Goody. ROLLY anchorage and Jim wants to stop. Imagine my sarcastic excitement, eyeball rolling and suppressed growls.
|Tim outside a palapa restaurant that served us a delicious breakfast.|
|Clear incoming tide in estuary.|
I would have caught crow and eaten pie if there had been any crows about. But I was too entranced by the Spoonbills, Peregrine falcons, assortment of herons, and so on. Chacahua turned out to be a hidden gem!
Long ago, escaped slaves took up residence in Chacahua. I don’t know how much is truth and how much is conjecture, but one writer posted about the derivation of the residents:
African slaves came to Chacahua through a shipwreck and some say others came by being thrown overboard from the slave ships to meet tax quotas before entering the states. Other Africans joined the freed slaves and their descendants now populate the area of Chacahua, which is the first national park, Parque Nacional Lagunas de Chacahua, in Mexico.
|Is she darling or what?? I just want to kiss those little ham hocks!!|
It feels very Caribbean when you sit among the villagers. The Mexican-African mix is completely different from what we have seen in other Mexican pueblos. The peaceful estuary is teeming with wildlife and local fishermen using hand lines made of coke bottles and weighted fishing line.
|Coconut lawn and appealing bungalow|
We anchored about 300 meters from where the surfers were surfing. Surfers from all over the world come to learn the art of catching the perfect wave. Even though we were just outside, we weren’t rolly at all. The water was clear blue and there were tons of little fish swimming about. And we swam for the first time this year – 85 degree water!

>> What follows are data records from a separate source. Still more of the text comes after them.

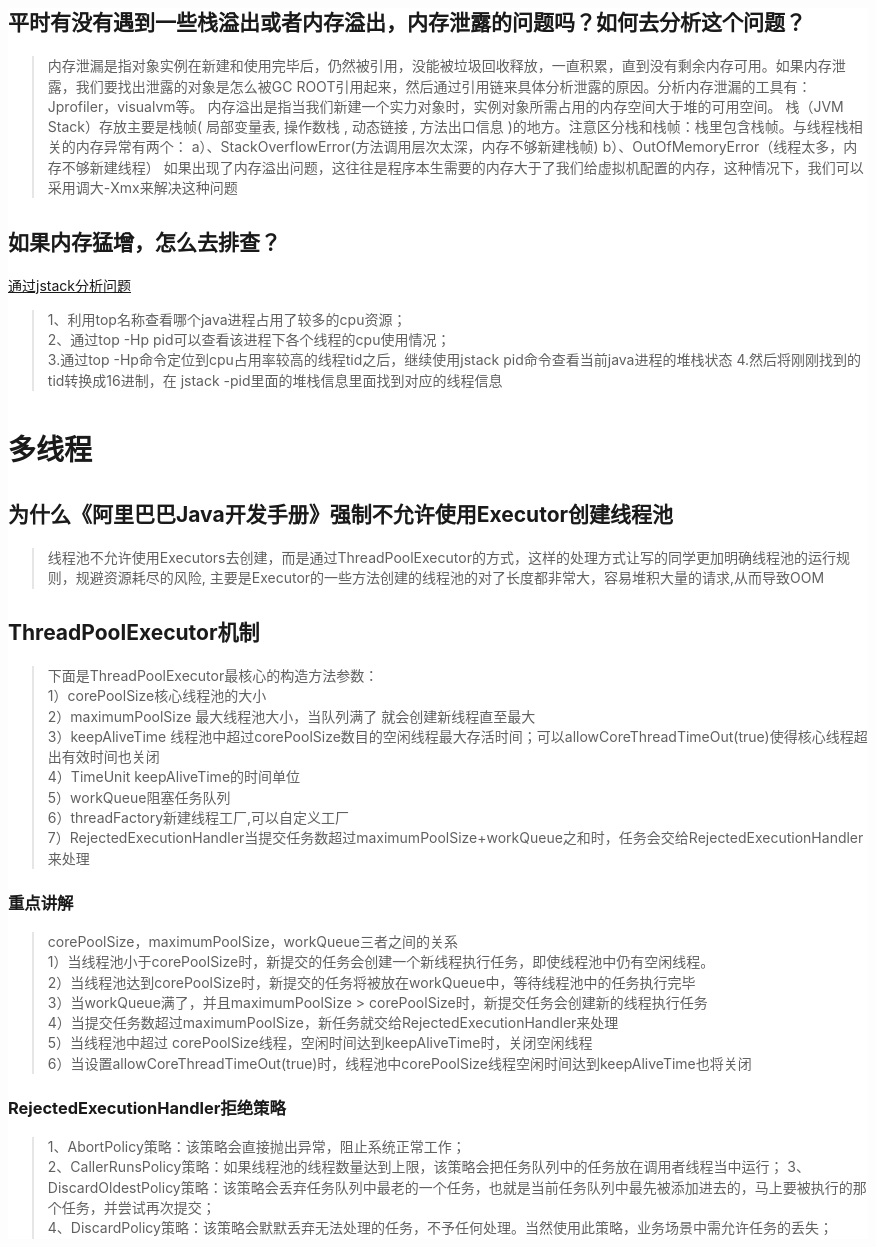 ## 平时有没有遇到一些栈溢出或者内存溢出，内存泄露的问题吗？如何去分析这个问题？

> 内存泄漏是指对象实例在新建和使用完毕后，仍然被引用，没能被垃圾回收释放，一直积累，直到没有剩余内存可用。如果内存泄露，我们要找出泄露的对象是怎么被GC ROOT引用起来，然后通过引用链来具体分析泄露的原因。分析内存泄漏的工具有：Jprofiler，visualvm等。 内存溢出是指当我们新建一个实力对象时，实例对象所需占用的内存空间大于堆的可用空间。 栈（JVM Stack）存放主要是栈帧( 局部变量表, 操作数栈 , 动态链接 , 方法出口信息 )的地方。注意区分栈和栈帧：栈里包含栈帧。与线程栈相关的内存异常有两个： a）、StackOverflowError(方法调用层次太深，内存不够新建栈帧)
b）、OutOfMemoryError（线程太多，内存不够新建线程） 如果出现了内存溢出问题，这往往是程序本生需要的内存大于了我们给虚拟机配置的内存，这种情况下，我们可以采用调大-Xmx来解决这种问题

## 如果内存猛增，怎么去排查？

[通过jstack分析问题](http://www.ccblog.cn/84.htm)
> 1、利用top名称查看哪个java进程占用了较多的cpu资源；   
> 2、通过top -Hp pid可以查看该进程下各个线程的cpu使用情况；   
> 3.通过top -Hp命令定位到cpu占用率较高的线程tid之后，继续使用jstack pid命令查看当前java进程的堆栈状态 4.然后将刚刚找到的tid转换成16进制，在 jstack -pid里面的堆栈信息里面找到对应的线程信息

# 多线程

## 为什么《阿里巴巴Java开发手册》强制不允许使用Executor创建线程池

> 线程池不允许使用Executors去创建，而是通过ThreadPoolExecutor的方式，这样的处理方式让写的同学更加明确线程池的运行规则，规避资源耗尽的风险, 主要是Executor的一些方法创建的线程池的对了长度都非常大，容易堆积大量的请求,从而导致OOM

## ThreadPoolExecutor机制

> 下面是ThreadPoolExecutor最核心的构造方法参数：  
1）corePoolSize核心线程池的大小  
2）maximumPoolSize 最大线程池大小，当队列满了 就会创建新线程直至最大  
3）keepAliveTime 线程池中超过corePoolSize数目的空闲线程最大存活时间；可以allowCoreThreadTimeOut(true)使得核心线程超出有效时间也关闭  
4）TimeUnit keepAliveTime的时间单位  
5）workQueue阻塞任务队列  
6）threadFactory新建线程工厂,可以自定义工厂  
7）RejectedExecutionHandler当提交任务数超过maximumPoolSize+workQueue之和时，任务会交给RejectedExecutionHandler来处理

### 重点讲解

> corePoolSize，maximumPoolSize，workQueue三者之间的关系  
1）当线程池小于corePoolSize时，新提交的任务会创建一个新线程执行任务，即使线程池中仍有空闲线程。  
2）当线程池达到corePoolSize时，新提交的任务将被放在workQueue中，等待线程池中的任务执行完毕  
3）当workQueue满了，并且maximumPoolSize > corePoolSize时，新提交任务会创建新的线程执行任务  
4）当提交任务数超过maximumPoolSize，新任务就交给RejectedExecutionHandler来处理  
5）当线程池中超过 corePoolSize线程，空闲时间达到keepAliveTime时，关闭空闲线程  
6）当设置allowCoreThreadTimeOut(true)时，线程池中corePoolSize线程空闲时间达到keepAliveTime也将关闭

### RejectedExecutionHandler拒绝策略

> 1、AbortPolicy策略：该策略会直接抛出异常，阻止系统正常工作；  
2、CallerRunsPolicy策略：如果线程池的线程数量达到上限，该策略会把任务队列中的任务放在调用者线程当中运行；
> 3、DiscardOldestPolicy策略：该策略会丢弃任务队列中最老的一个任务，也就是当前任务队列中最先被添加进去的，马上要被执行的那个任务，并尝试再次提交；   
> 4、DiscardPolicy策略：该策略会默默丢弃无法处理的任务，不予任何处理。当然使用此策略，业务场景中需允许任务的丢失；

|Hotspur anchored behind the surf and Tim and Carolyne swimming in it.|
|Heads up, Tim!|
It is a bit tricky getting into the estuary because of the surf – we did beautifully – just like pros. Crocodiles, turtles and numerous birds live beneath the foliage of the mangroves. A little shrimp leapt out of the water as Carolyne tried to catch him. His feisty determination not to be caught saved him from our daughter’s greedy clutches.
The estuary dumps into a large lake. There were numerous palapa restaurants and some small stores to buy provisions. The beach was gorgeous white sand stretched long and wide with a few international tourists. There is a crocodilario, which was closed but boasts a gigantic old croc.
The town is divided by the estuary itself – pangas and canoes bring items back and forth from either side. There are many cabins available to rent, showers and WCs for rent. The anchorage is very tranquil. We were the only boat and a local woman told me they have only seen 3 or so sailboats in the past month. We saw 15 surfers at a time hang out in the surf and try their turns at cutting, shredding and wiping out.
|Local boy fishing with hand line.|
We stopped by the local tortillaria and bought homemade tortillas. In this place, they grind their own corn.
We have visited San Blas and its estuary. The Tovara Jungle Tour is a must. But, Chacahua is cleaner, smaller, friendlier – and less traveled. We found a hidden paradise!
And as for Bahia Angel, cruising friends that stayed there instead had to leave early because it was too rolly, they said. I am still thanking my husband for his decision!